ACTIVITY
Could you print exactly the lines of the listing below, starting at the line that has "### Enforce empty mod.rs files" and ending at the line that has "### Constraint language items allowed", and only those lines?
MATERIAL FOR THIS EXERCISE START
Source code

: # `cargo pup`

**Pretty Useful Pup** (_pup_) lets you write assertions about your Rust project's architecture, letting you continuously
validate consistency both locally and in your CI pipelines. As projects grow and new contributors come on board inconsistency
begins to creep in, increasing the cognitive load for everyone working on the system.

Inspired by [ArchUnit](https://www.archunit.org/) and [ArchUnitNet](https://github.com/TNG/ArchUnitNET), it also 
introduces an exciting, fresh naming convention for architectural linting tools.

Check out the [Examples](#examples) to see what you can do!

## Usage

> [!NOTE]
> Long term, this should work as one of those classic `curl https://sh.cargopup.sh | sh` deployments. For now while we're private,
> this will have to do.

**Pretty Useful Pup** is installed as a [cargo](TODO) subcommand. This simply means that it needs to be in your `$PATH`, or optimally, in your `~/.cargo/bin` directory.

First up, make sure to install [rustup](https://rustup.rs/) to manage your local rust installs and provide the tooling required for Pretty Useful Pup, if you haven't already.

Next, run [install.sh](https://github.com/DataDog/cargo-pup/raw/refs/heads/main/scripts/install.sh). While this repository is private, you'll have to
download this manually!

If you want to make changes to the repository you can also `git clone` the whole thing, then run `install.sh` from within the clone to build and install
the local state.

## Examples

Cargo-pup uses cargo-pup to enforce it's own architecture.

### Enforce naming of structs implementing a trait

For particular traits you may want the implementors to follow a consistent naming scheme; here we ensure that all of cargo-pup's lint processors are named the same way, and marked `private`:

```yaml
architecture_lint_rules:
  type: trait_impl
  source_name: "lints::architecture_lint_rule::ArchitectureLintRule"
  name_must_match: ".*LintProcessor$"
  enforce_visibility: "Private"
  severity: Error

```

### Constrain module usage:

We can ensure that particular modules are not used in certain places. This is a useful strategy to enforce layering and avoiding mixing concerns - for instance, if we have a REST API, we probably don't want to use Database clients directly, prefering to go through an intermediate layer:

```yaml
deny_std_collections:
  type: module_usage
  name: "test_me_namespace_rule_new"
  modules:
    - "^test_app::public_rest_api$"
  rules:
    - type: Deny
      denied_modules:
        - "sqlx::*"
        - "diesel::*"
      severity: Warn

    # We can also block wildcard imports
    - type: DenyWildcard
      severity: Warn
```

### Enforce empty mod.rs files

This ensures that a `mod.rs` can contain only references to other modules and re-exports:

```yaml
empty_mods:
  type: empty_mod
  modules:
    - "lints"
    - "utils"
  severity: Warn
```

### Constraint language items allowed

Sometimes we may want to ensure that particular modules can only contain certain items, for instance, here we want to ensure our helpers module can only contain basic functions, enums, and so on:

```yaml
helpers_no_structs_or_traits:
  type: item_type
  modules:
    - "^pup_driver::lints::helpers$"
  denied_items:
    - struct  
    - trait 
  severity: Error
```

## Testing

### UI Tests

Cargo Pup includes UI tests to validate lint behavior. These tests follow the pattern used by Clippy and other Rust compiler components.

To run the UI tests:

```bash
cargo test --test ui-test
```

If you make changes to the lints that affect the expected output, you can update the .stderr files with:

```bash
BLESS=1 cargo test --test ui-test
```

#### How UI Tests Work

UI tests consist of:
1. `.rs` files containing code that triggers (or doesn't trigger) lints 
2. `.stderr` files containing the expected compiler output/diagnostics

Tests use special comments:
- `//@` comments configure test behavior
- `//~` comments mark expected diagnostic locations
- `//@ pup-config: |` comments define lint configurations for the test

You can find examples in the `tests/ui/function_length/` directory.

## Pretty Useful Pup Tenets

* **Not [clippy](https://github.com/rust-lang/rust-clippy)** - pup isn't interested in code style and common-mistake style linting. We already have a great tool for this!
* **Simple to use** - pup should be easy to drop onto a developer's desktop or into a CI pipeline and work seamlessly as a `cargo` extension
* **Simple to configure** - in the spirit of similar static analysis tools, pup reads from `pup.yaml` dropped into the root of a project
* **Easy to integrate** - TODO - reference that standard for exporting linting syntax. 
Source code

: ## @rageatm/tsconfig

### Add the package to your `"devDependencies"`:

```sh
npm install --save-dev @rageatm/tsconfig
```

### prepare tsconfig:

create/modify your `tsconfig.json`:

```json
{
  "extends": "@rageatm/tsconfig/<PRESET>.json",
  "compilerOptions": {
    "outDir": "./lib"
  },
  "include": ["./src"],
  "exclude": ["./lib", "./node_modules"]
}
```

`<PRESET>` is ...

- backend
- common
MATERIAL FOR THIS EXERCISE END
RESPONSE BOX
### Enforce empty mod.rs files

This ensures that a `mod.rs` can contain only references to other modules and re-exports:

```yaml
empty_mods:
  type: empty_mod
  modules:
    - "lints"
    - "utils"
  severity: Warn
```

### Constraint language items allowed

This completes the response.